C’est la belle saison, quand tant de gens se rassemblent
pour célébrer en marchant les rigueurs et les charmes de l’automne. L’arrière-saison prend les devants pour distribuer des fruits longuement mûris dans une attente qui ne fut pas vaine. Les arbres flamboyants
partagent leurs feux avec les plus déterminés des passants, toisant furieusement les politiques d’émondage, dépêchés par les corps constitués, qui haïssent le moindre dépassement. De grands oiseaux suspendent leur départ vers d’autres soleils, pour réchauffer leurs ailes à celui qui naît ici-bas. Le givre éphémère, qui cristallisait quelque image désirable,
sitôt disparue mais inoubliable, se dissipe et laisse place à une vie débordante et joyeuse.

A la belle saison, la rue vivante redécouvre les vertus du sable et de la terre, dès lors que tous ces amoureux de l’automne auront déterré et balancé sans compter les carrés de béton qui les pétrifiaient.
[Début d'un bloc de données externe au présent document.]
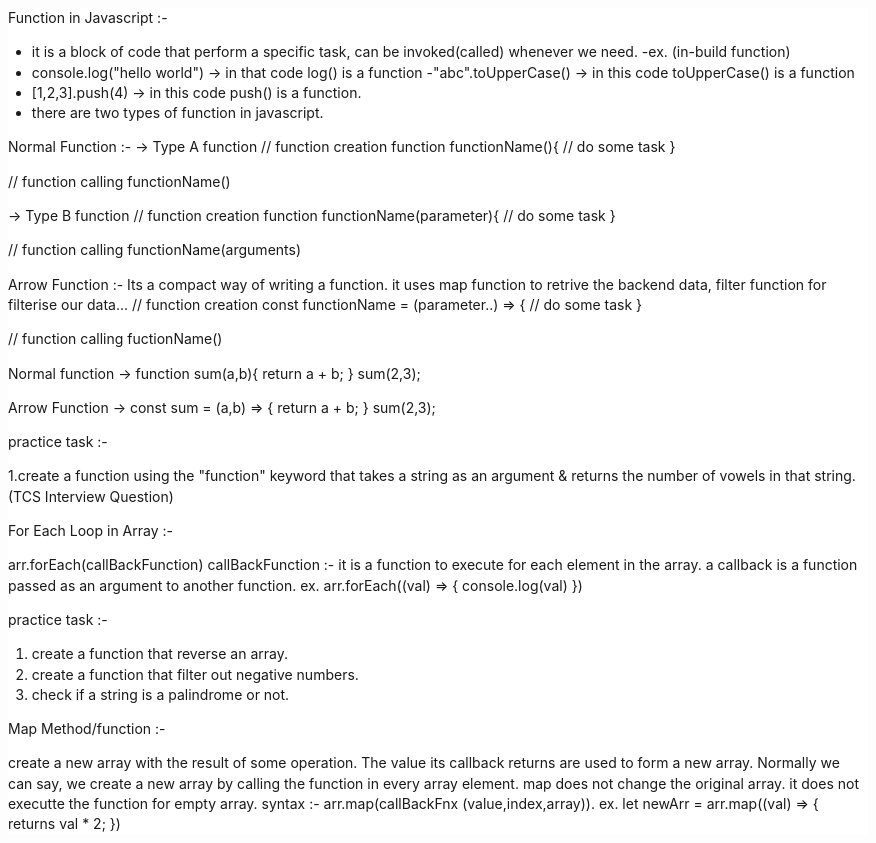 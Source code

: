 
Function in Javascript :-
  - it is a block of code that perform a specific task, can be invoked(called) whenever we need.
-ex. (in-build function)
  - console.log("hello world") -> in that code log() is a function
  -"abc".toUpperCase() -> in this code toUpperCase() is a function
  - [1,2,3].push(4) -> in this code push() is a function.
  - there are two types of function in javascript.

Normal Function :-
-> Type A function // function creation function functionName(){ // do some task }

// function calling functionName()

-> Type B function // function creation function functionName(parameter){ 
  // do some task
  }

// function calling functionName(arguments)

Arrow Function :-
Its a compact way of writing a function.
it uses map function to retrive the backend data, filter function for filterise our data...
// function creation const functionName = (parameter..) => { // do some task }

// function calling fuctionName()

Normal function ->
function sum(a,b){ return a + b; } sum(2,3);

Arrow Function -> const sum = (a,b) => { return a + b; } sum(2,3);

practice task :-

1.create a function using the "function" keyword that takes a string as an argument & returns the number of vowels in that string. (TCS Interview Question)

For Each Loop in Array :-

arr.forEach(callBackFunction)
callBackFunction :- it is a function to execute for each element in the array.
a callback is a function passed as an argument to another function.
ex. arr.forEach((val) => { console.log(val) })

practice task :-

1. create a function that reverse an array.
2. create a function that filter out negative numbers.
3. check if a string is a palindrome or not.


Map Method/function :-

create a new array with the result of some operation. The value its callback returns are used to form a new array. Normally we can say, we create a new array by calling the function in every array element.
map does not change the original array.
it does not executte the function for empty array.
syntax :- arr.map(callBackFnx (value,index,array)).
ex. let newArr = arr.map((val) => { returns val * 2; })

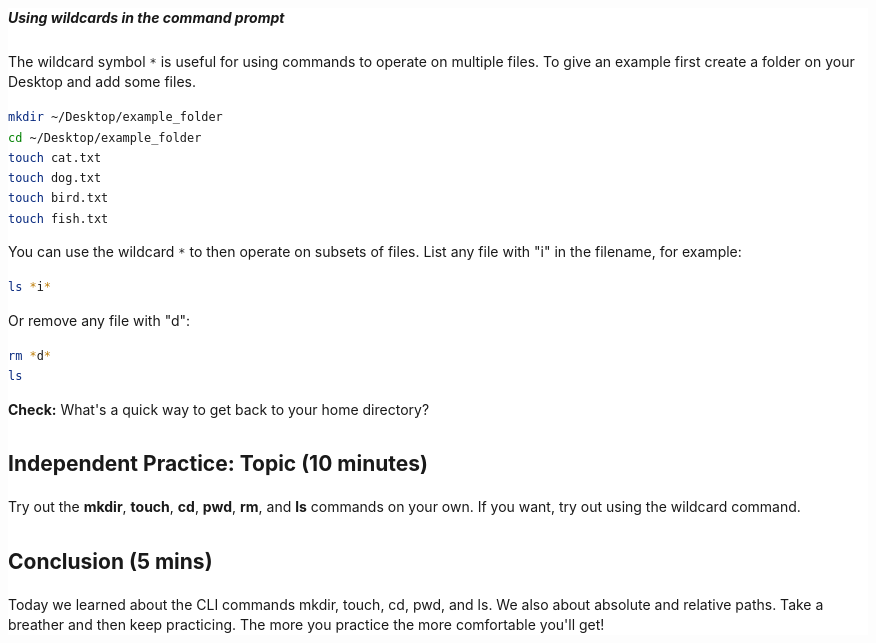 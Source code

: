 ##### Using wildcards in the command prompt

The wildcard symbol `*` is useful for using commands to operate on multiple
files. To give an example first create a folder on your Desktop and add some
files.
```bash
mkdir ~/Desktop/example_folder
cd ~/Desktop/example_folder
touch cat.txt
touch dog.txt
touch bird.txt
touch fish.txt
```

You can use the wildcard `*` to then operate on subsets of files. List any
file with "i" in the filename, for example:
```bash
ls *i*
```

Or remove any file with "d":
```bash
rm *d*
ls
```

**Check:**  What's a quick way to get back to your home directory?

<a name="independent practice"></a>
## Independent Practice: Topic (10 minutes)
Try out the **mkdir**, **touch**, **cd**, **pwd**, **rm**, and **ls** commands on your own. If you want, try out using the wildcard command.

<a name="conclusion"></a>
## Conclusion (5 mins)		 
Today we learned about the CLI commands mkdir, touch, cd, pwd, and ls. We also about absolute and relative paths.
Take a breather and then keep practicing. The more you practice the more comfortable you'll get!

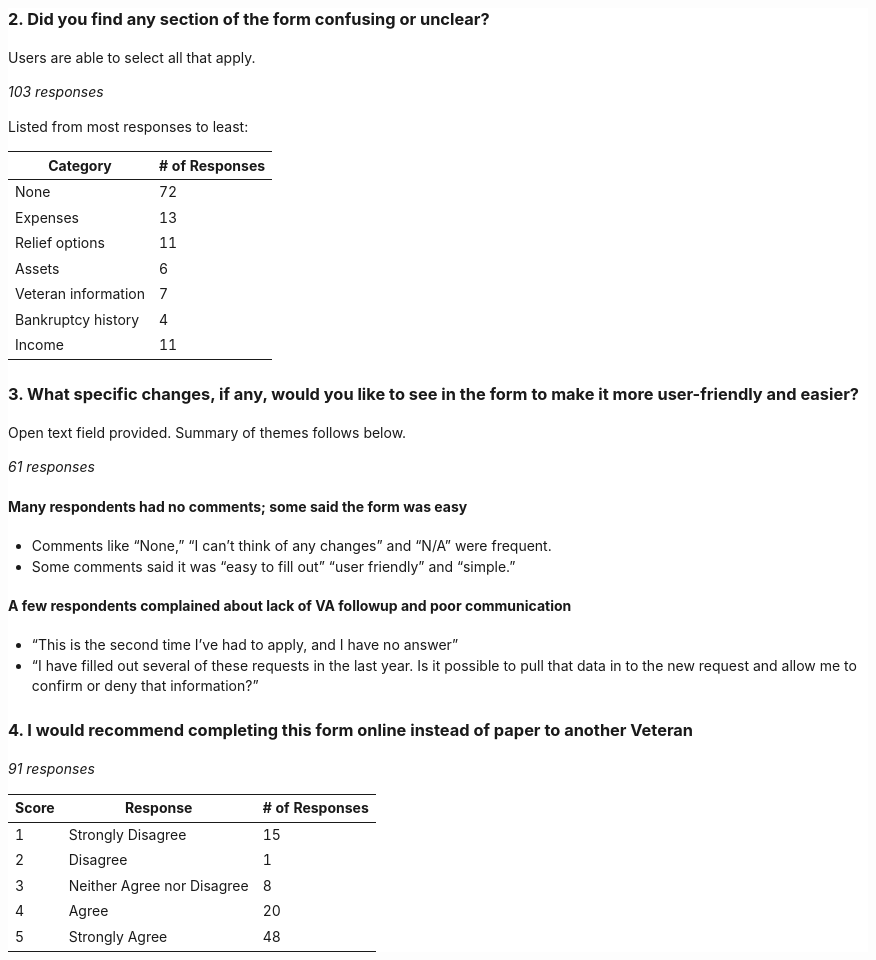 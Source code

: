 ### **2\. Did you find any section of the form confusing or unclear?**

Users are able to select all that apply.

*103 responses*

Listed from most responses to least:

| Category | \# of Responses |
| ----- | ----- |
| None | 72 |
| Expenses | 13 |
| Relief options | 11 |
| Assets | 6 |
| Veteran information | 7 |
| Bankruptcy history | 4 |
| Income | 11 |

### **3\. What specific changes, if any, would you like to see in the form to make it more user-friendly and easier?**

Open text field provided. Summary of themes follows below.

*61 responses*

#### **Many respondents had no comments; some said the form was easy**

* Comments like “None,” “I can’t think of any changes” and “N/A” were frequent.  
* Some comments said it was “easy to fill out” “user friendly” and “simple.”

#### **A few respondents complained about lack of VA followup and poor communication**

* “This is the second time I’ve had to apply, and I have no answer”  
* “I have filled out several of these requests in the last year. Is it possible to pull that data in to the new request and allow me to confirm or deny that information?”

### **4\. I would recommend completing this form online instead of paper to another Veteran**

*91 responses*

| Score | Response | \# of Responses |
| ----- | ----- | ----- |
| 1 | Strongly Disagree | 15 |
| 2 | Disagree | 1 |
| 3 | Neither Agree nor Disagree | 8 |
| 4 | Agree | 20 |
| 5 | Strongly Agree | 48 |
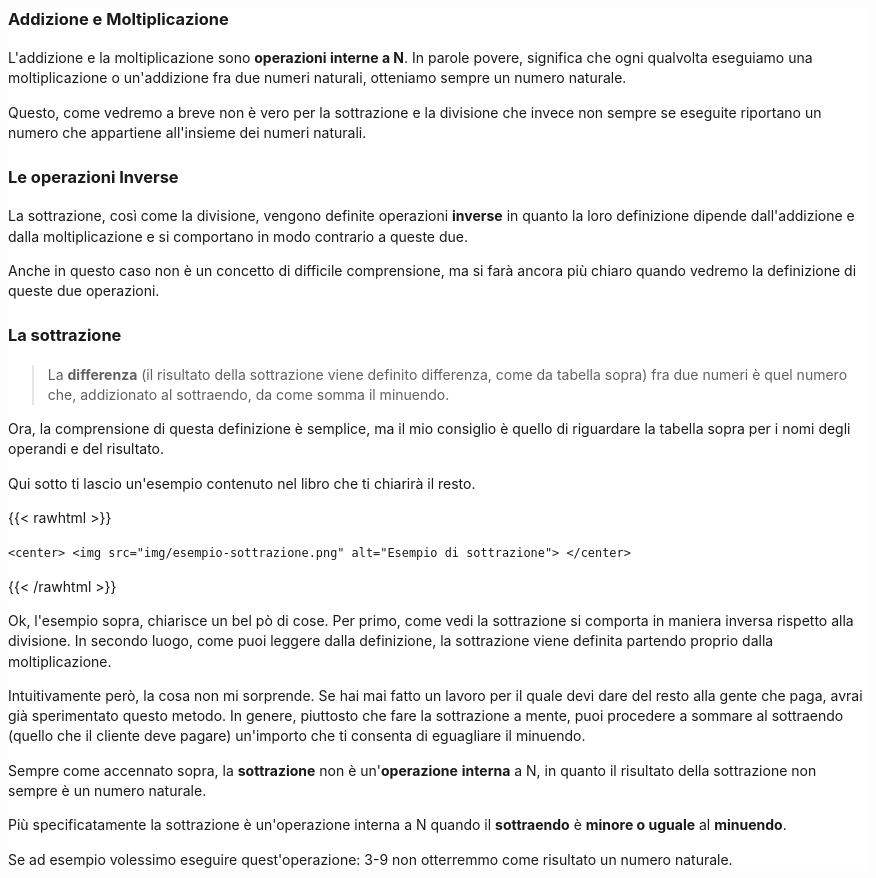 ### Addizione e Moltiplicazione

L'addizione e la moltiplicazione sono **operazioni interne a N**. In parole povere, significa che ogni qualvolta eseguiamo una moltiplicazione o un'addizione fra due numeri naturali, otteniamo sempre un numero naturale.

Questo, come vedremo a breve non è vero per la sottrazione e la divisione che invece non sempre se eseguite riportano un numero che appartiene all'insieme dei numeri naturali.

### Le operazioni Inverse

La sottrazione, così come la divisione, vengono definite operazioni **inverse** in quanto la loro definizione dipende dall'addizione e dalla moltiplicazione e si comportano in modo contrario a queste due.

Anche in questo caso non è un concetto di difficile comprensione, ma si farà ancora più chiaro quando vedremo la definizione di queste due operazioni.

### La sottrazione

> La **differenza** (il risultato della sottrazione viene definito differenza, come da tabella sopra) fra due numeri è quel numero che, addizionato al sottraendo, da come somma il minuendo.

Ora, la comprensione di questa definizione è semplice, ma il mio consiglio è quello di riguardare la tabella sopra per i nomi degli operandi e del risultato.

Qui sotto ti lascio un'esempio contenuto nel libro che ti chiarirà il resto.

{{< rawhtml >}}

    <center> <img src="img/esempio-sottrazione.png" alt="Esempio di sottrazione"> </center>

{{< /rawhtml >}}

Ok, l'esempio sopra, chiarisce un bel pò di cose. Per primo, come vedi la sottrazione si comporta in maniera inversa rispetto alla divisione. In secondo luogo, come puoi leggere dalla definizione, la sottrazione viene definita partendo proprio dalla moltiplicazione.

Intuitivamente però, la cosa non mi sorprende. Se hai mai fatto un lavoro per il quale devi dare del resto alla gente che paga, avrai già sperimentato questo metodo. In genere, piuttosto che fare la sottrazione a mente, puoi procedere a sommare al sottraendo (quello che il cliente deve pagare) un'importo che ti consenta di eguagliare il minuendo.

Sempre come accennato sopra, la **sottrazione** non è un'**operazione** **interna** a N, in quanto il risultato della sottrazione non sempre è un numero naturale.

Più specificatamente la sottrazione è un'operazione interna a N quando il **sottraendo** è **minore o uguale** al **minuendo**.

Se ad esempio volessimo eseguire quest'operazione: 3-9 non otterremmo come risultato un numero naturale.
Plus de pétrole mais des idées

« il faut que la France (...) possède l’essence, aussi nécessaire que le sang dans les batailles de demain ». Georges Clémenceau (15 /12 /1917 )

C’est la fin de la Première Guerre Mondiale et la France fait le bilan de sa stratégie. Centralement se pose la question de l’essence, le sang d’une armée nouvelle, de plus en plus mécanisée. Si cette question est posée comme une question de stratégie nationale au début du XXe siècle, c’est dans une perspective principalement militaire, une perspective qui anticipe déjà les possibilités d’une prochaine
guerre. Conçue autour de la solidité d’un réseau de flux et de stockage, cette stratégie
aboutit à une chaîne logistique articulée
autour des ports, des dépôts pétroliers et des liaisons par oléoducs (qui émaillent tout le territoire), ainsi qu’à un contrôle partiel de l’État sur le marché du carburant (limitation distribuerdes jeux de concurrence).
Pourtant, l’après-guerre et le développement économique des Trente Glorieuses imposent à cette stratégie un déplacement du domaine militaire vers celui de l’économie.
Le marché du carburant n’échappera donc pas à l’explosion de la concurrence et verra son réseau fragilisé par son propre développement.
Car si l’ensemble des infrastructures reste parfaitement sous contrôle, le réseau lui n’est pas étanche à une situation de grève dure et surtout à une situation de blocage. Et là où le bât blesse, c’est à la fin de la chaîne, c’est-à-dire la distribution des dépôts vers les stations (distribution par camion citerne).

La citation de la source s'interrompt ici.